# WHAT YOU ARE ASKED TO DO
For the word "Using", copy every line of the material that includes it.

# AVAILABLE DATA
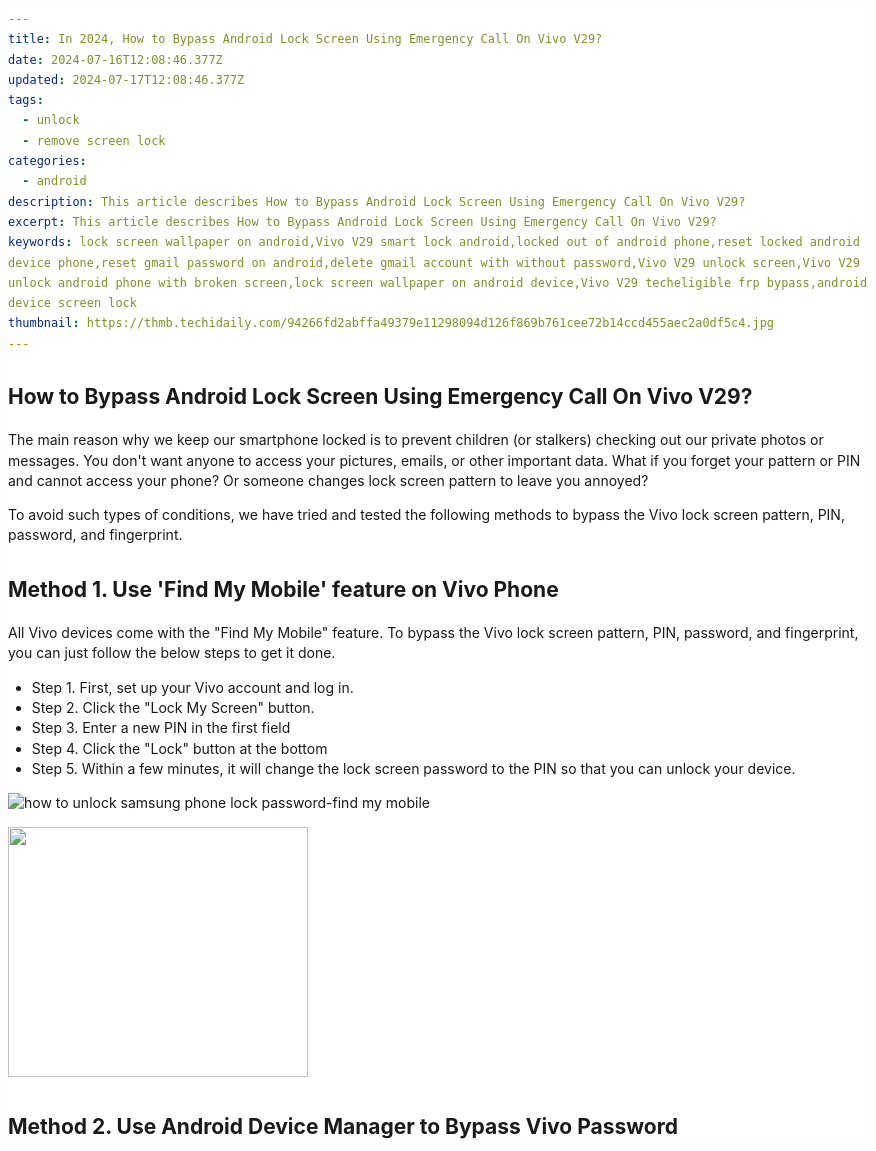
 ```yaml
---
title: In 2024, How to Bypass Android Lock Screen Using Emergency Call On Vivo V29?
date: 2024-07-16T12:08:46.377Z
updated: 2024-07-17T12:08:46.377Z
tags: 
  - unlock
  - remove screen lock
categories:
  - android
description: This article describes How to Bypass Android Lock Screen Using Emergency Call On Vivo V29?
excerpt: This article describes How to Bypass Android Lock Screen Using Emergency Call On Vivo V29?
keywords: lock screen wallpaper on android,Vivo V29 smart lock android,locked out of android phone,reset locked android device phone,reset gmail password on android,delete gmail account with without password,Vivo V29 unlock screen,Vivo V29 unlock android phone with broken screen,lock screen wallpaper on android device,Vivo V29 techeligible frp bypass,android device screen lock
thumbnail: https://thmb.techidaily.com/94266fd2abffa49379e11298094d126f869b761cee72b14ccd455aec2a0df5c4.jpg
---
```


## How to Bypass Android Lock Screen Using Emergency Call On Vivo V29?

The main reason why we keep our smartphone locked is to prevent children (or stalkers) checking out our private photos or messages. You don't want anyone to access your pictures, emails, or other important data. What if you forget your pattern or PIN and cannot access your phone? Or someone changes lock screen pattern to leave you annoyed?

To avoid such types of conditions, we have tried and tested the following methods to bypass the Vivo lock screen pattern, PIN, password, and fingerprint.

## Method 1. Use 'Find My Mobile' feature on Vivo Phone

All Vivo devices come with the "Find My Mobile" feature. To bypass the Vivo lock screen pattern, PIN, password, and fingerprint, you can just follow the below steps to get it done.

- Step 1. First, set up your Vivo account and log in.
- Step 2. Click the "Lock My Screen" button.
- Step 3. Enter a new PIN in the first field
- Step 4. Click the "Lock" button at the bottom
- Step 5. Within a few minutes, it will change the lock screen password to the PIN so that you can unlock your device.

![how to unlock samsung phone lock password-find my mobile](https://images.wondershare.com/drfone/others/14623529847658.jpg)


<a href="https://caperobbin.sjv.io/c/5597632/2006123/18460" target="_top" id="2006123"><img src="//a.impactradius-go.com/display-ad/18460-2006123" border="0" alt="" width="300" height="250"/></a><img height="0" width="0" src="https://imp.pxf.io/i/5597632/2006123/18460" style="position:absolute;visibility:hidden;" border="0" />

## Method 2. Use Android Device Manager to Bypass Vivo Password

# RESULT
title: In 2024, How to Bypass Android Lock Screen Using Emergency Call On Vivo V29?
description: This article describes How to Bypass Android Lock Screen Using Emergency Call On Vivo V29?
excerpt: This article describes How to Bypass Android Lock Screen Using Emergency Call On Vivo V29?
## How to Bypass Android Lock Screen Using Emergency Call On Vivo V29?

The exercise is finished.